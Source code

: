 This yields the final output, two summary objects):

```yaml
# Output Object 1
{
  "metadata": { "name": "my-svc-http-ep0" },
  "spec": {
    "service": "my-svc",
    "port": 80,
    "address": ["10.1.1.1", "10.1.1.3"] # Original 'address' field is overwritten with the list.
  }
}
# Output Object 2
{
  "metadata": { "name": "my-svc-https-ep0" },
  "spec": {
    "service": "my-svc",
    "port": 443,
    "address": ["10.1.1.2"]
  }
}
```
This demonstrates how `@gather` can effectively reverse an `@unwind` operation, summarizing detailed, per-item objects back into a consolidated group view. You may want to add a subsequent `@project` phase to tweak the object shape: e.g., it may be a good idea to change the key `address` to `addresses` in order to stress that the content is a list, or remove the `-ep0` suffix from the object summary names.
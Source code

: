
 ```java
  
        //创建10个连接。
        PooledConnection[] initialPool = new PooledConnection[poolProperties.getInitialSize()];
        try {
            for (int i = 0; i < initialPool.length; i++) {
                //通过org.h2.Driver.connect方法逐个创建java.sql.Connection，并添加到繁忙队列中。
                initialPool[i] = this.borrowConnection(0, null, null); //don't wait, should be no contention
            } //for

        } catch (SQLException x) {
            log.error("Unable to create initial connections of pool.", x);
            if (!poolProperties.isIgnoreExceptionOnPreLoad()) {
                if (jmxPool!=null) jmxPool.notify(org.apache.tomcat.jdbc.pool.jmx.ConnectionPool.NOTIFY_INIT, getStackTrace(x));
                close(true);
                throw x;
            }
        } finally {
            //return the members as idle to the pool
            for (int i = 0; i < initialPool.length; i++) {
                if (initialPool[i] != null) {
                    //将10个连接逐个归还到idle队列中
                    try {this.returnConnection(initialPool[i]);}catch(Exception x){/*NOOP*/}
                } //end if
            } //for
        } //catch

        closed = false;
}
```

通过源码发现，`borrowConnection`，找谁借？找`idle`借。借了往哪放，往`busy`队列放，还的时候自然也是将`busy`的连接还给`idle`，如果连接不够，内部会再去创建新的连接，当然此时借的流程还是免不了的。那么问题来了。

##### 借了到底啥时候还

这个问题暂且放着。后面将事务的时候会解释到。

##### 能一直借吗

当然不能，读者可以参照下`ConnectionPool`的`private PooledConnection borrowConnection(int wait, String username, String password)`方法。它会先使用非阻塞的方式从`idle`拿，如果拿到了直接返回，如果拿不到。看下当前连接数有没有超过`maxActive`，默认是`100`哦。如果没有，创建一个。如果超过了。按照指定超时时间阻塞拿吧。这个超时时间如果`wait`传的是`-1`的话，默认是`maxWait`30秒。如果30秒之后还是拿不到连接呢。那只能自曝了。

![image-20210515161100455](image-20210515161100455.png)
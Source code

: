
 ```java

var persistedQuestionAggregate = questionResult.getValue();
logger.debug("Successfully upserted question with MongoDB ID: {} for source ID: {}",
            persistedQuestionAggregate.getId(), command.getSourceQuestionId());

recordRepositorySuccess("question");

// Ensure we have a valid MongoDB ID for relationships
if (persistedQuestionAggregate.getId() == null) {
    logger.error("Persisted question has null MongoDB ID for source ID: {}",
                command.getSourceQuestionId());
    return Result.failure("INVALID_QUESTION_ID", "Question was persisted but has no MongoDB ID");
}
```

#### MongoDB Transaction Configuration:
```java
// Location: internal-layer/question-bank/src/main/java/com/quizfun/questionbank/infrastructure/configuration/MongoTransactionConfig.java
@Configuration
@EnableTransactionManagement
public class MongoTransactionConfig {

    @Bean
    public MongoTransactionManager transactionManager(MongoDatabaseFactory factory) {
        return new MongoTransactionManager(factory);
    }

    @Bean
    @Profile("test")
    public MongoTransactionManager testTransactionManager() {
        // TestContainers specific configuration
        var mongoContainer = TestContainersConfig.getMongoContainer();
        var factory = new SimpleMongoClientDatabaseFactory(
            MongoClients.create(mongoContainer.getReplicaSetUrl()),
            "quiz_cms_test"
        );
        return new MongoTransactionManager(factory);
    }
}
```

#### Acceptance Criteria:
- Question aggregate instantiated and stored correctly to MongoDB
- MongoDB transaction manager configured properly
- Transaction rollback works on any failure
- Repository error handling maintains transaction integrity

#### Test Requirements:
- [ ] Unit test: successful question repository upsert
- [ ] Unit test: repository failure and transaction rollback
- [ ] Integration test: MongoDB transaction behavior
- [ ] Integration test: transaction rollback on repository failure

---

________________________________________

Your answer should hold exactly the lines from the one containing "- [ ] Integration test: transaction" to the last line of the data, both included, and no others.

- [ ] Integration test: transaction rollback on repository failure

---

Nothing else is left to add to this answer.